SMS Notifier Template 1.0
1. Introduction
An SMS notifier service allows a URC client to send Short Message Service (SMS) messages through a service exposed on a URC target. The service abstracts away the details of the underlying mobile network connection, exposing a simple set of variables and commands that controllers can present in any modality the user prefers. The template is the SMS counterpart of the email notifier template and shares its general design: a controller composes a message, hands it to the service, and waits for confirmation that the message has been accepted by the underlying transport.
The SMS notifier is particularly useful in deployments where the URC target has access to a mobile network gateway but the controller does not. A wall-mounted URC controller in an assisted living apartment, for example, may have no direct cellular connection but can drive an SMS notifier service running on a cellular-equipped hub elsewhere in the building. The same controller can drive both the email notifier and the SMS notifier with substantially the same user interface, lowering the cognitive load on users who would otherwise have to learn two different applications.
2. Conformance
A service conforms to this specification if either of the following is true. First, the service’s user interface socket inherits from the template socket provided in section 3 of this document. Second, the service’s user interface socket description has all of the following characteristics:
- The socket description references the template socket through the Dublin Core
sourceelement<dc:source>. - The socket description contains all sets of the template socket in an unmodified form.
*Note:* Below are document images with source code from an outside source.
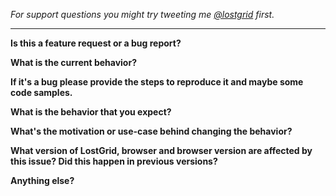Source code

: *For support questions you might try tweeting me [@lostgrid](https://twitter.com/lostgrid) first.*

-----

**Is this a feature request or a bug report?**



**What is the current behavior?**



**If it's a bug please provide the steps to reproduce it and maybe some code samples.**



**What is the behavior that you expect?**



**What's the motivation or use-case behind changing the behavior?**



**What version of LostGrid, browser and browser version are affected by this issue? Did this happen in previous versions?**



**Anything else?**

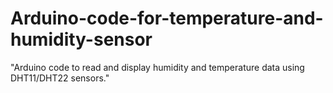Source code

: # Arduino-code-for-temperature-and-humidity-sensor
"Arduino code to read and display humidity and temperature data using DHT11/DHT22 sensors."
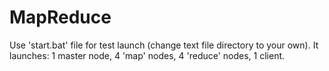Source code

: # MapReduce
Use 'start.bat' file for test launch (change text file directory to your own).
It launches: 1 master node, 4 'map' nodes, 4 'reduce' nodes, 1 client.
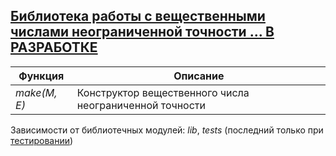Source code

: ## [Библиотека работы с вещественными числами неограниченной точности ... В РАЗРАБОТКЕ](../libs/real.erl)
|Функция|Описание|  
|------------------------|--------------------------------------------------------------------|  
|*make(M, E)*| Конструктор вещественного числа неограниченной точности|  

Зависимости от библиотечных модулей: *lib*, *tests* (последний только при [тестировании](../libs/tests/real_tests.erl))
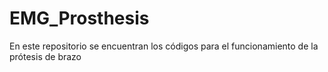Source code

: # EMG_Prosthesis
En este repositorio se encuentran los códigos para el funcionamiento de la prótesis de brazo

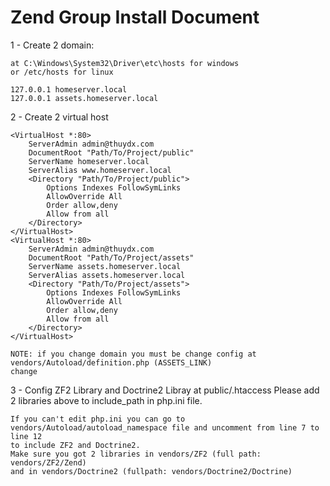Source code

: Zend Group Install Document
==================================
1 - Create 2 domain:

	at C:\Windows\System32\Driver\etc\hosts for windows 
	or /etc/hosts for linux

	127.0.0.1 homeserver.local
	127.0.0.1 assets.homeserver.local     

2 - Create 2 virtual host

	<VirtualHost *:80>
		ServerAdmin admin@thuydx.com
		DocumentRoot "Path/To/Project/public"
		ServerName homeserver.local
		ServerAlias www.homeserver.local
		<Directory "Path/To/Project/public">
			Options Indexes FollowSymLinks
			AllowOverride All
			Order allow,deny
			Allow from all
		</Directory>    
	</VirtualHost>
	<VirtualHost *:80>
		ServerAdmin admin@thuydx.com
		DocumentRoot "Path/To/Project/assets"
		ServerName assets.homeserver.local
		ServerAlias assets.homeserver.local
		<Directory "Path/To/Project/assets">
			Options Indexes FollowSymLinks
			AllowOverride All
			Order allow,deny
			Allow from all
		</Directory>    
	</VirtualHost>

	NOTE: if you change domain you must be change config at vendors/Autoload/definition.php (ASSETS_LINK)
	change

3 - Config ZF2 Library and Doctrine2 Libray at public/.htaccess
	Please add 2 libraries above to include_path in php.ini file.

	If you can't edit php.ini you can go to vendors/Autoload/autoload_namespace file and uncomment from line 7 to line 12
	to include ZF2 and Doctrine2. 
	Make sure you got 2 libraries in vendors/ZF2 (full path: vendors/ZF2/Zend)
	and in vendors/Doctrine2 (fullpath: vendors/Doctrine2/Doctrine)
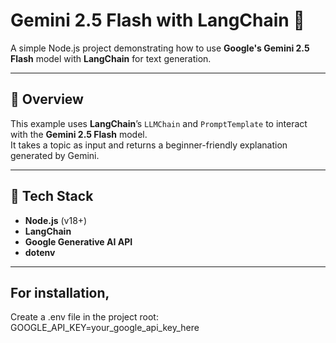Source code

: # Gemini 2.5 Flash with LangChain 🚀

A simple Node.js project demonstrating how to use **Google's Gemini 2.5 Flash** model with **LangChain** for text generation.

---

## 📘 Overview

This example uses **LangChain**’s `LLMChain` and `PromptTemplate` to interact with the **Gemini 2.5 Flash** model.  
It takes a topic as input and returns a beginner-friendly explanation generated by Gemini.

---

## 🧠 Tech Stack

- **Node.js** (v18+)
- **LangChain**
- **Google Generative AI API**
- **dotenv**

---
## For installation, 
Create a .env file in the project root:
GOOGLE_API_KEY=your_google_api_key_here
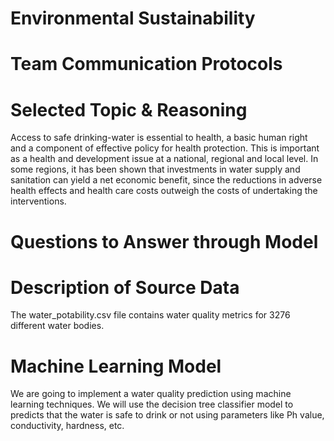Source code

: # Environmental Sustainability

# Team Communication Protocols

# Selected Topic & Reasoning

Access to safe drinking-water is essential to health, a basic human right and a component of effective policy for health protection. This is important as a health and development issue at a national, regional and local level. In some regions, it has been shown that investments in water supply and sanitation can yield a net economic benefit, since the reductions in adverse health effects and health care costs outweigh the costs of undertaking the interventions.

# Questions to Answer through Model

# Description of Source Data

The water_potability.csv file contains water quality metrics for 3276 different water bodies.

# Machine Learning Model

We are going to implement a water quality prediction using machine learning techniques. We will use the decision tree classifier model to predicts that the water is safe to drink or not using parameters like Ph value, conductivity, hardness, etc.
- All mandatory variables and commands defined by the template are present, with the cardinalities and data types specified by the template.
- Optional elements that the service implements are present in the form defined by the template.
3. Master Documents
The master documents for this template comprise the User Interface Socket Description in XML, the Resource Property file describing the template metadata, and the example Atomic Resources used in controller-rendered presentations. The master documents are stored in the openURC Resource Server and may be retrieved using the operations defined in Resource Server HTTP Interface 1.0.
The socket description defines two input variables for composing an SMS message: recipient (a single mobile phone number in E.164 format) and message (a text string of up to 160 characters for single-segment messages, or longer for multi-segment messages where supported). It defines a single command, send, which submits the message to the underlying SMS gateway. The socket description defines two notifications: sent, which fires when the message is accepted by the gateway, and error, which fires when the message cannot be sent and carries an error code identifying the failure mode (invalid recipient, gateway unreachable, message too long, or insufficient credit).
4. References
- [ISO/IEC 24752-1] — ISO/IEC 24752-1:2014, Information Technology — User Interfaces — Universal Remote Console — Part 1: Framework.
- [ISO/IEC 24752-2] — ISO/IEC 24752-2:2014, Part 2: User Interface Socket Description.
- [ISO/IEC 24752-4] — ISO/IEC 24752-4:2014, Part 4: Target Description.
- [ISO/IEC 24752-5] — ISO/IEC 24752-5:2014, Part 5: Resource Description.
- [RES-SERV-HTTP] — Resource Server HTTP Interface 1.0, openURC Alliance, March 2014.
- [E.164] — ITU-T Recommendation E.164, The international public telecommunication numbering plan.